(Collected data)
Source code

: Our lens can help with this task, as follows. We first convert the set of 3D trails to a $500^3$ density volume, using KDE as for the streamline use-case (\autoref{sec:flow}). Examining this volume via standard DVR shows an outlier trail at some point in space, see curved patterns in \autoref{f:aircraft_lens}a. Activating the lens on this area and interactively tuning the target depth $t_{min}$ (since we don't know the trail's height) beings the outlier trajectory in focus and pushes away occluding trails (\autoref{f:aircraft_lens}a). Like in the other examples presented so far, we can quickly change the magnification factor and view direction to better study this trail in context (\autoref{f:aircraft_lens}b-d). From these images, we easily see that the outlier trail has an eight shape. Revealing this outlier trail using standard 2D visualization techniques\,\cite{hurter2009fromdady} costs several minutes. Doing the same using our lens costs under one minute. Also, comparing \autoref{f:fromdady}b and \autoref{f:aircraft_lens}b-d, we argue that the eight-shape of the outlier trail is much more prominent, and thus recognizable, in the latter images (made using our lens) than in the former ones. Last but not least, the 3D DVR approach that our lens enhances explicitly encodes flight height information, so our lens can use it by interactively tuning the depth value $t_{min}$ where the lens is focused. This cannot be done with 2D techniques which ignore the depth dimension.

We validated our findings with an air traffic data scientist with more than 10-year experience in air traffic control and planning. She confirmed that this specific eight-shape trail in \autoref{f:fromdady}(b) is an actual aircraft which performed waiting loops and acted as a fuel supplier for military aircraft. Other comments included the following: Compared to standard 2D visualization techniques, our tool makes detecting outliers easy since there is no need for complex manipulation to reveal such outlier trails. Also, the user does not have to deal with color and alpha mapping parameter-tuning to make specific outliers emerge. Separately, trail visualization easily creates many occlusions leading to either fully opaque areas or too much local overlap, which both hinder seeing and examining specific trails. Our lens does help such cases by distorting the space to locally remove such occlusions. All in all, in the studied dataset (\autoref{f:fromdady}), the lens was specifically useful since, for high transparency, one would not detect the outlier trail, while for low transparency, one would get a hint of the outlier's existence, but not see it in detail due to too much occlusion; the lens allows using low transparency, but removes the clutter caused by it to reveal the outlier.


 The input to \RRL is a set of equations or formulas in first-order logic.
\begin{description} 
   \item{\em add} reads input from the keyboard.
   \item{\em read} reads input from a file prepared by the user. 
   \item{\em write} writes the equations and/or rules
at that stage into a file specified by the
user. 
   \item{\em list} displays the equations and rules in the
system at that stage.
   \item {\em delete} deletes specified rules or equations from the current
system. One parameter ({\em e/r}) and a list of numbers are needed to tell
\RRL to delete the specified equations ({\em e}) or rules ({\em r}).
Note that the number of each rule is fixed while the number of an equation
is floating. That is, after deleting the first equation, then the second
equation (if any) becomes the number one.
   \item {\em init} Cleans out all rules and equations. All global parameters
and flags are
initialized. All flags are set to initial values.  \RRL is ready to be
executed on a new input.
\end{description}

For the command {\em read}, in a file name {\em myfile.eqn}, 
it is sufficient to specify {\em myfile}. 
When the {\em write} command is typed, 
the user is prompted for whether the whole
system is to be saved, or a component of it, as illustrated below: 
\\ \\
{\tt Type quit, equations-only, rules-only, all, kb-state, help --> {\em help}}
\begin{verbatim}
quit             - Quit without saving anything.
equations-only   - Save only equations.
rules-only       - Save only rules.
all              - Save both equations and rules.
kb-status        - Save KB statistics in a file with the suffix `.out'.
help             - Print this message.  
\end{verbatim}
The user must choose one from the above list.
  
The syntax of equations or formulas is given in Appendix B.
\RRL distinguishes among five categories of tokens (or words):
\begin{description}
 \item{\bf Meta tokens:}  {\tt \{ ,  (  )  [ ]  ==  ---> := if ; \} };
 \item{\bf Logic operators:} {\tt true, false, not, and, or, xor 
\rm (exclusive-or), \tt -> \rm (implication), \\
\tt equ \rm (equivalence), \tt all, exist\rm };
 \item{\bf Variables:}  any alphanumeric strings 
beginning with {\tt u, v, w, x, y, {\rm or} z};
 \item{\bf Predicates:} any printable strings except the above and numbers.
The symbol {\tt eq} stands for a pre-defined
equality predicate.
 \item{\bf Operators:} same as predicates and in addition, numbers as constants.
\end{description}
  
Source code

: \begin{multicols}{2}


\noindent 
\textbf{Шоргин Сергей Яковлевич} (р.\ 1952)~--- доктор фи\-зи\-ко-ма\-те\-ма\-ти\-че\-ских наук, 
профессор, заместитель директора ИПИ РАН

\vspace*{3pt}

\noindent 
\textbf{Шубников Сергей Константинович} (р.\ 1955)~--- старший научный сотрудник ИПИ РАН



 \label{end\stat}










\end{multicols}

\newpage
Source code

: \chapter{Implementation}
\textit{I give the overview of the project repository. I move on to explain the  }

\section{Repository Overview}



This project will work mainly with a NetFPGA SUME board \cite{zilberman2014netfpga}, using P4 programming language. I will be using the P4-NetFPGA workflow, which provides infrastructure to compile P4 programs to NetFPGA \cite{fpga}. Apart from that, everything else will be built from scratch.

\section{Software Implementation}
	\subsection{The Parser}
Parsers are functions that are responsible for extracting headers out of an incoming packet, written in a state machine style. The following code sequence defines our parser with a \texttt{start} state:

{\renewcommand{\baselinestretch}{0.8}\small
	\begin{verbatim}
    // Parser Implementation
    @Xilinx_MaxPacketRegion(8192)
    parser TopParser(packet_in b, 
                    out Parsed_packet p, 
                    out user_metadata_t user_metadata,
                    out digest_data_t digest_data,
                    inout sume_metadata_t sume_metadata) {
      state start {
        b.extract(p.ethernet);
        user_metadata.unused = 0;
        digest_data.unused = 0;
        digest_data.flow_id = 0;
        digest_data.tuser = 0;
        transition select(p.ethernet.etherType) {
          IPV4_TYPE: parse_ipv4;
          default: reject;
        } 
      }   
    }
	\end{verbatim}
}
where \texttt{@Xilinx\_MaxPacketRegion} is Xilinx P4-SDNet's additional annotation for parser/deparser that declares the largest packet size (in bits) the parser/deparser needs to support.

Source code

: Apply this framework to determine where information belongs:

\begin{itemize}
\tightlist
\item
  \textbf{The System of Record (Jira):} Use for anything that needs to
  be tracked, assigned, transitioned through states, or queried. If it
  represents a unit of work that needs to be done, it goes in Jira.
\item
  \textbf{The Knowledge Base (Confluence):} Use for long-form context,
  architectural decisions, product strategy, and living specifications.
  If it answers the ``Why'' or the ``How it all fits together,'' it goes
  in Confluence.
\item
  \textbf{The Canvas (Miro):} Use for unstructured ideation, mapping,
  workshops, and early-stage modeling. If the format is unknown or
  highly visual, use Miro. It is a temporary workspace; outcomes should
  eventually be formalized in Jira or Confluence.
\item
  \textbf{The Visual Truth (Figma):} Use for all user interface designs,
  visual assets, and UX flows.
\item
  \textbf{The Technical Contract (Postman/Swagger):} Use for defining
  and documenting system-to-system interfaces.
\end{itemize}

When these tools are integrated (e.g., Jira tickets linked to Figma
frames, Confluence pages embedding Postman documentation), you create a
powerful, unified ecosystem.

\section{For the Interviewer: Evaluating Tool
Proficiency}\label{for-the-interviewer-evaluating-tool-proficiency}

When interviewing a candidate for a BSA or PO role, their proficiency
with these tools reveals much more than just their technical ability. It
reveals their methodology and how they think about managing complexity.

▶ _Instructions for the task_
The records above, in their entirety, need to be set down again exactly.

▶ _Written solution_
Source code

: Our lens can help with this task, as follows. We first convert the set of 3D trails to a $500^3$ density volume, using KDE as for the streamline use-case (\autoref{sec:flow}). Examining this volume via standard DVR shows an outlier trail at some point in space, see curved patterns in \autoref{f:aircraft_lens}a. Activating the lens on this area and interactively tuning the target depth $t_{min}$ (since we don't know the trail's height) beings the outlier trajectory in focus and pushes away occluding trails (\autoref{f:aircraft_lens}a). Like in the other examples presented so far, we can quickly change the magnification factor and view direction to better study this trail in context (\autoref{f:aircraft_lens}b-d). From these images, we easily see that the outlier trail has an eight shape. Revealing this outlier trail using standard 2D visualization techniques\,\cite{hurter2009fromdady} costs several minutes. Doing the same using our lens costs under one minute. Also, comparing \autoref{f:fromdady}b and \autoref{f:aircraft_lens}b-d, we argue that the eight-shape of the outlier trail is much more prominent, and thus recognizable, in the latter images (made using our lens) than in the former ones. Last but not least, the 3D DVR approach that our lens enhances explicitly encodes flight height information, so our lens can use it by interactively tuning the depth value $t_{min}$ where the lens is focused. This cannot be done with 2D techniques which ignore the depth dimension.

We validated our findings with an air traffic data scientist with more than 10-year experience in air traffic control and planning. She confirmed that this specific eight-shape trail in \autoref{f:fromdady}(b) is an actual aircraft which performed waiting loops and acted as a fuel supplier for military aircraft. Other comments included the following: Compared to standard 2D visualization techniques, our tool makes detecting outliers easy since there is no need for complex manipulation to reveal such outlier trails. Also, the user does not have to deal with color and alpha mapping parameter-tuning to make specific outliers emerge. Separately, trail visualization easily creates many occlusions leading to either fully opaque areas or too much local overlap, which both hinder seeing and examining specific trails. Our lens does help such cases by distorting the space to locally remove such occlusions. All in all, in the studied dataset (\autoref{f:fromdady}), the lens was specifically useful since, for high transparency, one would not detect the outlier trail, while for low transparency, one would get a hint of the outlier's existence, but not see it in detail due to too much occlusion; the lens allows using low transparency, but removes the clutter caused by it to reveal the outlier.


 The input to \RRL is a set of equations or formulas in first-order logic.
\begin{description} 
   \item{\em add} reads input from the keyboard.
   \item{\em read} reads input from a file prepared by the user. 
   \item{\em write} writes the equations and/or rules
at that stage into a file specified by the
user. 
   \item{\em list} displays the equations and rules in the
system at that stage.
   \item {\em delete} deletes specified rules or equations from the current
system. One parameter ({\em e/r}) and a list of numbers are needed to tell
\RRL to delete the specified equations ({\em e}) or rules ({\em r}).
Note that the number of each rule is fixed while the number of an equation
is floating. That is, after deleting the first equation, then the second
equation (if any) becomes the number one.
   \item {\em init} Cleans out all rules and equations. All global parameters
and flags are
initialized. All flags are set to initial values.  \RRL is ready to be
executed on a new input.
\end{description}

For the command {\em read}, in a file name {\em myfile.eqn}, 
it is sufficient to specify {\em myfile}. 
When the {\em write} command is typed, 
the user is prompted for whether the whole
system is to be saved, or a component of it, as illustrated below: 
\\ \\
{\tt Type quit, equations-only, rules-only, all, kb-state, help --> {\em help}}
\begin{verbatim}
quit             - Quit without saving anything.
equations-only   - Save only equations.
rules-only       - Save only rules.
all              - Save both equations and rules.
kb-status        - Save KB statistics in a file with the suffix `.out'.
help             - Print this message.  
\end{verbatim}
The user must choose one from the above list.
  
The syntax of equations or formulas is given in Appendix B.
\RRL distinguishes among five categories of tokens (or words):
\begin{description}
 \item{\bf Meta tokens:}  {\tt \{ ,  (  )  [ ]  ==  ---> := if ; \} };
 \item{\bf Logic operators:} {\tt true, false, not, and, or, xor 
\rm (exclusive-or), \tt -> \rm (implication), \\
\tt equ \rm (equivalence), \tt all, exist\rm };
 \item{\bf Variables:}  any alphanumeric strings 
beginning with {\tt u, v, w, x, y, {\rm or} z};
 \item{\bf Predicates:} any printable strings except the above and numbers.
The symbol {\tt eq} stands for a pre-defined
equality predicate.
 \item{\bf Operators:} same as predicates and in addition, numbers as constants.
\end{description}
  
Source code

: \begin{multicols}{2}


\noindent 
\textbf{Шоргин Сергей Яковлевич} (р.\ 1952)~--- доктор фи\-зи\-ко-ма\-те\-ма\-ти\-че\-ских наук, 
профессор, заместитель директора ИПИ РАН

\vspace*{3pt}

\noindent 
\textbf{Шубников Сергей Константинович} (р.\ 1955)~--- старший научный сотрудник ИПИ РАН



 \label{end\stat}










\end{multicols}

\newpage
Source code

: \chapter{Implementation}
\textit{I give the overview of the project repository. I move on to explain the  }

\section{Repository Overview}



This project will work mainly with a NetFPGA SUME board \cite{zilberman2014netfpga}, using P4 programming language. I will be using the P4-NetFPGA workflow, which provides infrastructure to compile P4 programs to NetFPGA \cite{fpga}. Apart from that, everything else will be built from scratch.

\section{Software Implementation}
	\subsection{The Parser}
Parsers are functions that are responsible for extracting headers out of an incoming packet, written in a state machine style. The following code sequence defines our parser with a \texttt{start} state:

{\renewcommand{\baselinestretch}{0.8}\small
	\begin{verbatim}
    // Parser Implementation
    @Xilinx_MaxPacketRegion(8192)
    parser TopParser(packet_in b, 
                    out Parsed_packet p, 
                    out user_metadata_t user_metadata,
                    out digest_data_t digest_data,
                    inout sume_metadata_t sume_metadata) {
      state start {
        b.extract(p.ethernet);
        user_metadata.unused = 0;
        digest_data.unused = 0;
        digest_data.flow_id = 0;
        digest_data.tuser = 0;
        transition select(p.ethernet.etherType) {
          IPV4_TYPE: parse_ipv4;
          default: reject;
        } 
      }   
    }
	\end{verbatim}
}
where \texttt{@Xilinx\_MaxPacketRegion} is Xilinx P4-SDNet's additional annotation for parser/deparser that declares the largest packet size (in bits) the parser/deparser needs to support.

Source code

: Apply this framework to determine where information belongs:

\begin{itemize}
\tightlist
\item
  \textbf{The System of Record (Jira):} Use for anything that needs to
  be tracked, assigned, transitioned through states, or queried. If it
  represents a unit of work that needs to be done, it goes in Jira.
\item
  \textbf{The Knowledge Base (Confluence):} Use for long-form context,
  architectural decisions, product strategy, and living specifications.
  If it answers the ``Why'' or the ``How it all fits together,'' it goes
  in Confluence.
\item
  \textbf{The Canvas (Miro):} Use for unstructured ideation, mapping,
  workshops, and early-stage modeling. If the format is unknown or
  highly visual, use Miro. It is a temporary workspace; outcomes should
  eventually be formalized in Jira or Confluence.
\item
  \textbf{The Visual Truth (Figma):} Use for all user interface designs,
  visual assets, and UX flows.
\item
  \textbf{The Technical Contract (Postman/Swagger):} Use for defining
  and documenting system-to-system interfaces.
\end{itemize}

When these tools are integrated (e.g., Jira tickets linked to Figma
frames, Confluence pages embedding Postman documentation), you create a
powerful, unified ecosystem.

\section{For the Interviewer: Evaluating Tool
Proficiency}\label{for-the-interviewer-evaluating-tool-proficiency}

When interviewing a candidate for a BSA or PO role, their proficiency
with these tools reveals much more than just their technical ability. It
reveals their methodology and how they think about managing complexity.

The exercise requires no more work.